シラカシ林などの常緑広葉樹林の林床に生えます。
シラカシ林は関東地方の丘陵地のもともとの植生であり、高木層から草本に至るまで常緑の植物で占められています。
高木層はシラカシ、アラカシ、ウラジロガシなど、亜高木、低木層にはシロダモ、ネズミモチなど、草本層にはヤブコウジ、ヤブランなどの種子植物や、 イノデ、ベニシダ、サイゴクベニシダなど常緑のシダ植物が生えています。
このようなシラカシ林は雑木林とは違って、人の手が入らなければ林のすがたはずっと変わりません。開発が進み、社寺林、屋敷林、斜面林などにわずかに残る、貴重な自然になりました。
(左)シラカシ林、(右)サイゴクベニシダ



スギ・ヒノキ林


スギ
市内にはスギの自生は無くすべて植栽で、中部以北には小規模なスギ林が点在します。
林内は暗く、共生種は常緑種やシダ植物です。
スギは花粉病の元凶と嫌われ、初秋にはすでに雄花ができて、花粉予報の資料になっています。


ヒノキ
市内にヒノキの自生が無く、ヒノキ林も少ないです。
植林適地は“谷スギ、尾根マツ、中ヒノキ”といいますが狭い斜面ではスギとの混植林です。
林内土壌は貧養であり共生種も僅かです。
市内各地に境界木や生垣の植栽があります。
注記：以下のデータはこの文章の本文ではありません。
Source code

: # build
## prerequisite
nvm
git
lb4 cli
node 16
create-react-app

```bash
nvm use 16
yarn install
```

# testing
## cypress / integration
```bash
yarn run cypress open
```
実生は出るが若木は少ないです。


サワラ
ヒノキによく似るが葉の裏が尖り、手触りがごそごそとします。
サワラは成長が速く市内の公共用地に多く植えられました。
春に雄花と雌花が開き秋に球形の小さな実ができます。
市内に実生は出ますが少ないです。


アカマツ
市北部の乾燥した丘陵上部尾根にアカマツの単木がみられます。
樹皮が割れてはげ落ちるので幹の上部が赤褐色となり、葉もやや柔らかいです。
以前は建材や木炭材に利用されたが近年は少なくなりました。
公園や緑地の植栽林はよく育っています。


ウツボグサ
草丈30pほどの多年草で、乾燥したアカマツ林内や刈取草地にも育つ丈夫な植物です。
茎の先に花穂ができ紫の小花を次々に開きます。
高津区以北丘陵の路傍や草原にもみられるがやや少ないです。



スギ・ヒノキ林のシダ植物

スギやヒノキの植林地は谷戸などの湿潤な環境に多く、ベニシダ類、イノデ類、ヒメシダ類、リョウメンシダなどの生育が見られます。
現在は管理が行われなくなってヒサカキやシラカシなどの常緑広葉樹が交じっていることも多くなっています。
スギ・ヒノキ林は花粉症の原因としてよくない印象を持たれがちですし、年数の経ったスギヒノキ林は落葉広葉樹が主体の雑木林(二次林)に比べると薄暗く、好まない人も多いかもしれません。
しかし、スギ・ヒノキ林を好んで生育するシダ植物やほかの生きものも存在するので、生物の多様性の面からは貴重な環境のひとつといえます。


イワヘゴ
葉の長さ 80 p前後の常緑性のシダです。
羽片は細長く20〜30対にもなります。
山地林下の渓流の近くなど湿った場所に生えますが、川崎市では北部3区のスギヒノキ林などで稀に見られます。


イノデモドキ
葉の長さ50〜80cmになる常緑性のシダです。
葉柄下部の鱗片の辺が毛状に避けるのが特徴です。
山地林下に生えますが、川崎市では北部3区のスギヒノキ林などにきわめて稀に生育しています。
イノデに似ているのでこの名が付きました。


ホソバイヌワラビ
根茎はやや立ち上がって株をつくり、長さ50cmm前後の葉を広げます。
秋になると葉の上部に無性芽(小苗)を付けることがあります。
冬には地上部の葉が枯れる夏緑性のシダです。
山地林下のやや湿った場所に生え、川崎市では北部3区のスギヒノキ林などの谷戸底部にきわめて稀に見られます。


イノデ
長さ1mの深緑色の葉を広げます。「猪の手」の名は淡い茶褐色の鱗片に覆われた春の芽立ちの様子から名付けられました。
川崎市では川崎区以外の6区のやや湿った林下に普通に生育します。


アイアスカイノデ
黄緑色を帯びた葉は長さ 80p 前後で立ち上がって生えます。
川崎市では川崎区以外の 6 区のスギ・ヒノキ林などやや湿った林下に生育します。
イノデとアスカイノデの中間の形をしているとして名付けられました。



竹林

竹林
川崎の竹林を形成する竹はマダケ属のモウソウチクが殆どですが、マダケが見られる場所も少ないながらあります。
マダケ属は中国原産で、マダケは 10 世紀以前、モウソウチクは 18 世紀に、竹稈やタケノコを採取するために、日本に移入された外来種であると考えられます。
モウソウチク
川崎では、宮前区からタケノコが市場に出荷された時期もありました。
住宅市街地に接している竹林では春になると、タケノコ盗りとの攻防が起こる場所もあります。
近年、竹稈の利用は衰退し、管理されない竹林が増えています。
モウソウチクやマダケなどのマダケ属は、地下茎は伸び方が速く、周囲への侵入が著しいため、周囲の竹林化が問題になり、2015 年に産業管理外来種に指定されました。

(左)モウソウチクのタケノコ、(右)モウソウチク林

(左)モウソウチク、(右)マダケ

ベニカミキリ
幼虫は竹類の材を食べます。
成虫は春から初夏にかけて現れ、ミズキやクリをはじめとした樹花にも来ます。
昨今、放置された竹林が増えていることから、ベニカミキリを里山環境で見かけることが多くなりました。


ハイイロヤハズカミキリ
竹林付近、特に枯れ竹近くで観察されることが多いカミキリ
春に枯れ竹に産卵され、幼虫は竹の内部を食べて成長し、秋に羽化、そのまま竹の内部で越冬して、春に外に出てくる枯竹に生活するカミキリムシです。


タケトラカミキリ
枯竹で生活するカミキリムシです。


タケカレハ
幼虫は、タケ、ササ、ススキ、ヨシなどを食べるカレハガ科の蛾で、毒針毛を持つため竹林周囲の草地の管理などでは要注意毛虫です。


クロヤツシロラン
竹林では腐生植物のクロヤツシロランやキンランなどが見られる所もあります。


ニホンヤモリ
ニホンヤモリは建物やその周囲で普通に見られますが、竹林の枯れ竹の中で越冬していることもあります。
ニホンヤモリはシーボルトが新種として登録しましたが、原産地をユーラシア大陸とする外来種で、平安時代以降に入ったものと考えられています。